→ **Try it**: Return exactly and only these lines: the first of the listing through the one containing "類型，並納入您想要使用的新 Azure 功能。".

→ **Source information**:
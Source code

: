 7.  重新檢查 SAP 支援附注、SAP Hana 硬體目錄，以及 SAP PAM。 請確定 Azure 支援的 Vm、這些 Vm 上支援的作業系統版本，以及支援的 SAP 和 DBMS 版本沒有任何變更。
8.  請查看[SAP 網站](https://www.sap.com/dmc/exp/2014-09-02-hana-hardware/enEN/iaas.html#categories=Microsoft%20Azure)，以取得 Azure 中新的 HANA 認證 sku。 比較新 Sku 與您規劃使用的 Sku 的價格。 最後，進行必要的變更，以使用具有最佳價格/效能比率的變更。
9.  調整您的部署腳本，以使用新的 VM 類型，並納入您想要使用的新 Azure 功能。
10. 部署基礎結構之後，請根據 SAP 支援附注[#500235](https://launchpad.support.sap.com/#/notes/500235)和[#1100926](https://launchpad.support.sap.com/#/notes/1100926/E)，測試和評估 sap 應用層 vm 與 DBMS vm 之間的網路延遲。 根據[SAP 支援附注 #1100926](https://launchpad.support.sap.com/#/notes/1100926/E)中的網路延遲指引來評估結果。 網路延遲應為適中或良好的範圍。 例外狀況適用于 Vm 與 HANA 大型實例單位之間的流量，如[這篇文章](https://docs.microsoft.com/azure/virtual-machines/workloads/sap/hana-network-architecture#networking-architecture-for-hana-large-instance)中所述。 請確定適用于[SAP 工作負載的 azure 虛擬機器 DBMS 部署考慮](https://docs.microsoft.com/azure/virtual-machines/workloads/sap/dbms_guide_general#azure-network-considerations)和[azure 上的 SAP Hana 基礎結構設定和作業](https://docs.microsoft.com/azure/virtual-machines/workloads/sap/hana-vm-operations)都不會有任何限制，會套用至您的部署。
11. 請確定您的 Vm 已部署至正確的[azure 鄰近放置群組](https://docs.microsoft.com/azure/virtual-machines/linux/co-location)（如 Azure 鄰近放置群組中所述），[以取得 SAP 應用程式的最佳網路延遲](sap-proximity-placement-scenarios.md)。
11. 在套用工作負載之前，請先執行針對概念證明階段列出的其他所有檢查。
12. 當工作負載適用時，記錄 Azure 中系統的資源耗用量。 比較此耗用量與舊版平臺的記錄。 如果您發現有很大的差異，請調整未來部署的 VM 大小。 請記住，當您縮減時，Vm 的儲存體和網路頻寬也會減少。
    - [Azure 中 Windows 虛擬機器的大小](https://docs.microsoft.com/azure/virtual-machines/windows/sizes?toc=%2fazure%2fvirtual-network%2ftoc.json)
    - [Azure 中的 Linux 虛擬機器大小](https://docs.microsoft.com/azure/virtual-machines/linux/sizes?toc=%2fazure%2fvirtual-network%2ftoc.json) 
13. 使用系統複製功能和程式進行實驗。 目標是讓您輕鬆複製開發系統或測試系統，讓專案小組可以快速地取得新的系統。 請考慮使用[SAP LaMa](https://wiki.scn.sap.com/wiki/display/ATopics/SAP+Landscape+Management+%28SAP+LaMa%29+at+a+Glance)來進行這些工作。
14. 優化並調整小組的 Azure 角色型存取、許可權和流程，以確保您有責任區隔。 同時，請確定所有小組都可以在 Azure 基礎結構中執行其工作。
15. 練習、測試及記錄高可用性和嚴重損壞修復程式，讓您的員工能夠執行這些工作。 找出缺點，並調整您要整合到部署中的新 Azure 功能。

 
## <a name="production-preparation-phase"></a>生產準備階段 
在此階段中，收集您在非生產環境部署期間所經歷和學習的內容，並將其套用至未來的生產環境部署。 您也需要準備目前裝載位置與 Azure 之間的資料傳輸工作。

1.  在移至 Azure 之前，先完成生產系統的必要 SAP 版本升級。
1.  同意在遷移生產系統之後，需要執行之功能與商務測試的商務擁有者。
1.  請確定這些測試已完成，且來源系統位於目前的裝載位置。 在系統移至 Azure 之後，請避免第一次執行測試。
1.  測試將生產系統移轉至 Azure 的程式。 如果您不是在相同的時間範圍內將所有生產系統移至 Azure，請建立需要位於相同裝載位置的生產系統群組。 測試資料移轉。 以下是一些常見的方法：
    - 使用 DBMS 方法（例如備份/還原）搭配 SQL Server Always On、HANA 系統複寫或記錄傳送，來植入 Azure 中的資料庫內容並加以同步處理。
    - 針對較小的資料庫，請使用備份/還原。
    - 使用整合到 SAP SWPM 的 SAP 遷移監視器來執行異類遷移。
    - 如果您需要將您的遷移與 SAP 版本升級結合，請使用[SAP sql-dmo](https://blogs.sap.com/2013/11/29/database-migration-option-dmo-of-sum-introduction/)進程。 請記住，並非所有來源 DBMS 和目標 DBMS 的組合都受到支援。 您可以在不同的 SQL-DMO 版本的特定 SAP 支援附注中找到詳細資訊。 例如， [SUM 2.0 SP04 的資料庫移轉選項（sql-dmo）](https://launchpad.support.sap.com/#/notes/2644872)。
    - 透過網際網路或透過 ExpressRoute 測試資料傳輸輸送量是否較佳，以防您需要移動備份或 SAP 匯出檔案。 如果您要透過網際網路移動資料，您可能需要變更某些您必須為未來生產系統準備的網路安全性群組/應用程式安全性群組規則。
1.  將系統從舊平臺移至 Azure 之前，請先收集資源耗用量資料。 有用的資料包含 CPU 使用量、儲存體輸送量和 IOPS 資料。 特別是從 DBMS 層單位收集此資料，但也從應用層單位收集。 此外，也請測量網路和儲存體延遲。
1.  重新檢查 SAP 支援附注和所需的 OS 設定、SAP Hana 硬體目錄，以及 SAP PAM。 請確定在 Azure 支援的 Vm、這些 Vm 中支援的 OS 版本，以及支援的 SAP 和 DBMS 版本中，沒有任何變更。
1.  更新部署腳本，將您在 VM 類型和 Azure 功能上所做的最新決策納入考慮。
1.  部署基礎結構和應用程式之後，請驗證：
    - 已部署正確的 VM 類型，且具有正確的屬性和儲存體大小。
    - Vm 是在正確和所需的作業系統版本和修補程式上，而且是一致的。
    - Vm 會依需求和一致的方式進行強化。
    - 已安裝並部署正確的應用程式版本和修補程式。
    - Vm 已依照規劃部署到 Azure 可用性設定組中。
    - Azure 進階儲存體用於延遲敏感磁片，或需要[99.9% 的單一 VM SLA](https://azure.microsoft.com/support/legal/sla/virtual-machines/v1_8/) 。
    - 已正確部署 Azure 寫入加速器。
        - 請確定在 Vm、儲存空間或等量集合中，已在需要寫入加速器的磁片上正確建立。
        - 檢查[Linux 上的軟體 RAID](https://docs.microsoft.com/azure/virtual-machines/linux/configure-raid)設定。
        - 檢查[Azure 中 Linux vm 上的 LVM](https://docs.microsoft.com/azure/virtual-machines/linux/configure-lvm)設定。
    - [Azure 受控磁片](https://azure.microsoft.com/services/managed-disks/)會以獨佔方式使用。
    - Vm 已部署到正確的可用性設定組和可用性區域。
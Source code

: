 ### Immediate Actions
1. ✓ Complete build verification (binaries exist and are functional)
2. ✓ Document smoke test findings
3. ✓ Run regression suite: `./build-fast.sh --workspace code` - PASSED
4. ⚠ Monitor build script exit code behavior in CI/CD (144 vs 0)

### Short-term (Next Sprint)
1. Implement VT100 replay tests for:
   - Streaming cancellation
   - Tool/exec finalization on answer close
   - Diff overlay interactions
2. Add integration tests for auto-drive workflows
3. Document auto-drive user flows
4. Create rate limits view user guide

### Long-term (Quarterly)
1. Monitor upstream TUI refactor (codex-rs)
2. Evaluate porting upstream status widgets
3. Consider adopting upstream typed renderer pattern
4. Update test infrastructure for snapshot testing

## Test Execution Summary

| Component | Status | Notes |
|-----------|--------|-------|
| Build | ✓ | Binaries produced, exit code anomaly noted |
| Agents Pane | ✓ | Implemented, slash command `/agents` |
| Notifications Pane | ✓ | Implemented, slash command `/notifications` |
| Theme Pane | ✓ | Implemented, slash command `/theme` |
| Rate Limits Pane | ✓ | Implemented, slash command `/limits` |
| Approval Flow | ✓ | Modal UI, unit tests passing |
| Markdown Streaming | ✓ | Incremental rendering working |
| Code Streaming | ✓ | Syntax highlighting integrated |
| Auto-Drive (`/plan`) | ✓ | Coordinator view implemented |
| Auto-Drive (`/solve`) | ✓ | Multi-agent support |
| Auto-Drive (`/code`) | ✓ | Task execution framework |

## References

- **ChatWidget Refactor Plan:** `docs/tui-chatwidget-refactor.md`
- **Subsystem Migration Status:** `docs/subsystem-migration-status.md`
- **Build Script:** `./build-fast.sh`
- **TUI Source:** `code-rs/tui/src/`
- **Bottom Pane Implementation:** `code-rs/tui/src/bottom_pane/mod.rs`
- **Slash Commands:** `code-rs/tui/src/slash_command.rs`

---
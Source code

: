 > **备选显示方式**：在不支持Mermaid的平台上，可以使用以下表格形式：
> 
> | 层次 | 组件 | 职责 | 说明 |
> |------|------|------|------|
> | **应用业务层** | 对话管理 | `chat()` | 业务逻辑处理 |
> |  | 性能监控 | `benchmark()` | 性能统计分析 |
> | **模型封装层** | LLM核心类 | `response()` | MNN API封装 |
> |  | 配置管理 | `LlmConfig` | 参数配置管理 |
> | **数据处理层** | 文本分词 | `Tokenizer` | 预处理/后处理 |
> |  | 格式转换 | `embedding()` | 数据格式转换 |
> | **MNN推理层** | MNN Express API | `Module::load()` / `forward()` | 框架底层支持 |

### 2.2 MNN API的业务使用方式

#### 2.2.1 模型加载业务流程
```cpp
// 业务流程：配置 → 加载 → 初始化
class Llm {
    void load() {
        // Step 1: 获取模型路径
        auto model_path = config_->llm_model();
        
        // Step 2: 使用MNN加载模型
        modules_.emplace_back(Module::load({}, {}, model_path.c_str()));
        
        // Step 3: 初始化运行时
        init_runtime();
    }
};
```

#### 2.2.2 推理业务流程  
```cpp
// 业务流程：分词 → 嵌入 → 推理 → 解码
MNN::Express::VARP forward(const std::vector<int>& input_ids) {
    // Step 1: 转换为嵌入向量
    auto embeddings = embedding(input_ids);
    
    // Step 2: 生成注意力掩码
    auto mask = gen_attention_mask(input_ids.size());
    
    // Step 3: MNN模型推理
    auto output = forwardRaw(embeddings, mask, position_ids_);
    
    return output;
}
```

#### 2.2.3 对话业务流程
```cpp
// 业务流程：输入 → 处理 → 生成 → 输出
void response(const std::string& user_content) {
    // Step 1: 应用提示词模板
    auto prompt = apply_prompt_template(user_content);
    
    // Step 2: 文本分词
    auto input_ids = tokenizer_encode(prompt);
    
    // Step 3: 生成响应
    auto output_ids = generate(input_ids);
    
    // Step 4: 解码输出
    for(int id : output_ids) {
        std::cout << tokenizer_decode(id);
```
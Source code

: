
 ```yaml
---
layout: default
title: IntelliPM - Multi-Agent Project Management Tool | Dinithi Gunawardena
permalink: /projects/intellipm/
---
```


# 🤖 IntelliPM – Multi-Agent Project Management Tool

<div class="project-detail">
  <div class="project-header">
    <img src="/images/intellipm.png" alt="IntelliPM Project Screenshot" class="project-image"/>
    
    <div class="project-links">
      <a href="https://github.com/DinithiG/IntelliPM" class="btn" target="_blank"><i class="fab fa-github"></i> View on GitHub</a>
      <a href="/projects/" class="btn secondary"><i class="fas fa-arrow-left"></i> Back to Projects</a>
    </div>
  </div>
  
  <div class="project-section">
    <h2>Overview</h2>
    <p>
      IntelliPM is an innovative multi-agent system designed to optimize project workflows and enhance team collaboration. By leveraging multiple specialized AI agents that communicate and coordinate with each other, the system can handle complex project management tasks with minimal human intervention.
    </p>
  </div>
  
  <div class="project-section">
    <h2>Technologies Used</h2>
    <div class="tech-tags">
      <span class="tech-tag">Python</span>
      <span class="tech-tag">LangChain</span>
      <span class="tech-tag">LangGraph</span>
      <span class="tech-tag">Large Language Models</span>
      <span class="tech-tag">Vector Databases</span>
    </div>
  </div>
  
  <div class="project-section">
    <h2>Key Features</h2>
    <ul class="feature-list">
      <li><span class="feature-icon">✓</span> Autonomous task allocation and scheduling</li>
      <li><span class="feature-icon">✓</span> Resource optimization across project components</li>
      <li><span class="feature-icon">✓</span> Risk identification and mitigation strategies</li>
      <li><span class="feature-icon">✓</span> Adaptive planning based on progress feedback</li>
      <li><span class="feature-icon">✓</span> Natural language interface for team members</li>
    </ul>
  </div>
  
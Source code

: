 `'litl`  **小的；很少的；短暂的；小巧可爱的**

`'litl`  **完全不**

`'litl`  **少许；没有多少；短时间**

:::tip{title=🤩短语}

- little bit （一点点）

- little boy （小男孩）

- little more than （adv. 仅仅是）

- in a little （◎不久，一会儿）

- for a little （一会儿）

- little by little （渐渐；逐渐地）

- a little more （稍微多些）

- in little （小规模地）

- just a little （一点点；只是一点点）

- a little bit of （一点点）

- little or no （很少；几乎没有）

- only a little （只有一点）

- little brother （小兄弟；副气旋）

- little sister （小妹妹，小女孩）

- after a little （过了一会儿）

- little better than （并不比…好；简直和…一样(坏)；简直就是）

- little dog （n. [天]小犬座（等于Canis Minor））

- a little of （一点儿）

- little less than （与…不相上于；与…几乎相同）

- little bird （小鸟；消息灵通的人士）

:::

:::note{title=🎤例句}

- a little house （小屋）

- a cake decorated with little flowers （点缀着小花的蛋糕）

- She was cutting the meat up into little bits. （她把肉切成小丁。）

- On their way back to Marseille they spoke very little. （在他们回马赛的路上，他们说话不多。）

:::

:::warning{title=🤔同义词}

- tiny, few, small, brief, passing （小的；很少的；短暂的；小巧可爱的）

→ **Exercise solution**:
Source code

: 7.  重新檢查 SAP 支援附注、SAP Hana 硬體目錄，以及 SAP PAM。 請確定 Azure 支援的 Vm、這些 Vm 上支援的作業系統版本，以及支援的 SAP 和 DBMS 版本沒有任何變更。
8.  請查看[SAP 網站](https://www.sap.com/dmc/exp/2014-09-02-hana-hardware/enEN/iaas.html#categories=Microsoft%20Azure)，以取得 Azure 中新的 HANA 認證 sku。 比較新 Sku 與您規劃使用的 Sku 的價格。 最後，進行必要的變更，以使用具有最佳價格/效能比率的變更。
9.  調整您的部署腳本，以使用新的 VM 類型，並納入您想要使用的新 Azure 功能。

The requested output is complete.